The Select system call has given the timeout of 100 msec and but its
expired after 115 msecs.

I have no fds to read, and just wanted to use select as the timer to
timeout and so some stuff after the timeout happen.

code:

#include <stdio.h>
#include <sys/stat.h>
#include <sys/types.h>
#include <sys/select.h>

main()
{
         int ret;

         struct timeout tv;

         tv.tv_sec = 0;
         tv.tv_usec = 100000;

        while (1) {
         ret = select(5, 0, 0, 0, &tv);
         if (ret == 0) {
            struct timeval t;
             gettimeofday(&t, 0);

            printf("sec = %d-usec = %d\n", t.tv_sec, t.tv_usec);
         }
        }
}


my kernel is older, 2.6.23.


thanks,

As the manual page for select specifies (see below) you should expect some delays due to kernel scheduling.

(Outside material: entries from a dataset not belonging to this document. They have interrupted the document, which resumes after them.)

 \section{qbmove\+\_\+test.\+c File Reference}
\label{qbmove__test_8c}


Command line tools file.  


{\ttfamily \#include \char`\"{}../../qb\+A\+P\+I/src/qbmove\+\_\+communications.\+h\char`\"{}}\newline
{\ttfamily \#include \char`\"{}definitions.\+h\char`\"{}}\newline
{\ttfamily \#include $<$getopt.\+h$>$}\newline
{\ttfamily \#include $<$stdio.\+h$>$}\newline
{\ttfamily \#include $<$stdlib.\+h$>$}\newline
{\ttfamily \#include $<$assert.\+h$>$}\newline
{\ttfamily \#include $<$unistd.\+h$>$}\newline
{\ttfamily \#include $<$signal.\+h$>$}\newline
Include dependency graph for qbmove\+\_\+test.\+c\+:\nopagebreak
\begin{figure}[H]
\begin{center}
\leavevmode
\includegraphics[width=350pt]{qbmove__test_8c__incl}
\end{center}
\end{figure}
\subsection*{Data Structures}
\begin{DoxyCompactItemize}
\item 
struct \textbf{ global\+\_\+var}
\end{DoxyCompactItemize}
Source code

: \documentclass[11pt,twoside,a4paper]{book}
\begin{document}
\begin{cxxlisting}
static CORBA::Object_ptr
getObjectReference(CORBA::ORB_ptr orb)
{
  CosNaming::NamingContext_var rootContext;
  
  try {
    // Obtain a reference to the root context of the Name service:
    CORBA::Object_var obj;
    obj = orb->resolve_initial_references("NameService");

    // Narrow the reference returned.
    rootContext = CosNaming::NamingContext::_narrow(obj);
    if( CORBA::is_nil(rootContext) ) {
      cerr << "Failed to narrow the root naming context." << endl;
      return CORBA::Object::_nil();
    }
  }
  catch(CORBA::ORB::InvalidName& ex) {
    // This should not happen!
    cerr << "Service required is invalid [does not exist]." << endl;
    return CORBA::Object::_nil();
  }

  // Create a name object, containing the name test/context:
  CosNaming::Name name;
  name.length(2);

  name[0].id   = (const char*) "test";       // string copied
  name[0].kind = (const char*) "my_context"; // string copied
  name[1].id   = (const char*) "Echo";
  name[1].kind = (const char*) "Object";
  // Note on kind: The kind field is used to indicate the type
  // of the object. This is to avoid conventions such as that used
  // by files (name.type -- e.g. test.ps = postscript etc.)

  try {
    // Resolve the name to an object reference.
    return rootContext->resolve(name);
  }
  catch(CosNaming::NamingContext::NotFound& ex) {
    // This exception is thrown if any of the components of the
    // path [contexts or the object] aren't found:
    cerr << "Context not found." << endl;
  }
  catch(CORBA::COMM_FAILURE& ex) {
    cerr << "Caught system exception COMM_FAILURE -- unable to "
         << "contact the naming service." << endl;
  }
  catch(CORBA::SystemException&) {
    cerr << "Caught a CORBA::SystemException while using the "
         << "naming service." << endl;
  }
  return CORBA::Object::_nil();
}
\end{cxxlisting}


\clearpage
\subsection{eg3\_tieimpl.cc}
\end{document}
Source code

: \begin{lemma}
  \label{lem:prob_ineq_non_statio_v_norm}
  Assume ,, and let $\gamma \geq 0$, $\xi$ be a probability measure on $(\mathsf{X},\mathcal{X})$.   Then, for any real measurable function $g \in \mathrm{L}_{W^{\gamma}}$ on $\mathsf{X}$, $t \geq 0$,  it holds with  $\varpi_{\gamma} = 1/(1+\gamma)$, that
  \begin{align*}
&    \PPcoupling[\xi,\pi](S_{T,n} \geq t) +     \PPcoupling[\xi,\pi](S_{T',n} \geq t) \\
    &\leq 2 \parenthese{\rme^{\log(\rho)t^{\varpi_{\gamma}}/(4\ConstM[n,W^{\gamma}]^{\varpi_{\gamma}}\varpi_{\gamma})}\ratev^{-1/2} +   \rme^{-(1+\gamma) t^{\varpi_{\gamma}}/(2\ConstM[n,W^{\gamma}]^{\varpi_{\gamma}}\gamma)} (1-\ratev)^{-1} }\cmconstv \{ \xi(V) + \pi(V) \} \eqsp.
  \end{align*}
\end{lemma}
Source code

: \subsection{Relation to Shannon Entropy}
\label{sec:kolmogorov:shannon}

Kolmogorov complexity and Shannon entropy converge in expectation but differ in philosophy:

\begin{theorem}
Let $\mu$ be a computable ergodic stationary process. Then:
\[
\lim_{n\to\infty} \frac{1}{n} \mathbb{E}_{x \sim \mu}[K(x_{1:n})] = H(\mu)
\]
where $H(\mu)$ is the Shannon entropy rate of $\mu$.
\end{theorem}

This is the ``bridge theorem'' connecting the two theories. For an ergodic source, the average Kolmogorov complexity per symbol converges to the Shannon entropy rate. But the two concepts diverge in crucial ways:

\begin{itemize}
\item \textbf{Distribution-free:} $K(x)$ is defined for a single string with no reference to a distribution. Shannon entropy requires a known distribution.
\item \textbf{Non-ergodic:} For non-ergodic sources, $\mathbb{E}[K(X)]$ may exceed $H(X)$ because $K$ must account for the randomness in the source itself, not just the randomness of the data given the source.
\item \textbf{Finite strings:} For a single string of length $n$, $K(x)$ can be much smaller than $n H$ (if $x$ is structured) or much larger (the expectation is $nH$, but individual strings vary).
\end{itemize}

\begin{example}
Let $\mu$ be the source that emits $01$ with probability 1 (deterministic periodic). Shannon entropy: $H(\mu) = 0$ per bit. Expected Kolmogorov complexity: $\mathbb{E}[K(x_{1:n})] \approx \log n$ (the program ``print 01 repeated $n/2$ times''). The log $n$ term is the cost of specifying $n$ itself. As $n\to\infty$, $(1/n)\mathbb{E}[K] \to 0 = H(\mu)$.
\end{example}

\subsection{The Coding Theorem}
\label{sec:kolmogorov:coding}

If you need more precision you might wanna try something else.
 
The timeout argument specifies the minimum interval that select() should block waiting for a file descriptor to become ready. (This interval will be rounded up to the system clock granularity, and kernel scheduling delays mean that the blocking interval may overrun by a small amount.) If both fields of the timeval structure are zero, then select() returns immediately. (This is useful for polling.) If timeout is NULL (no timeout), select() can block indefinitely.

Regards,
Victor.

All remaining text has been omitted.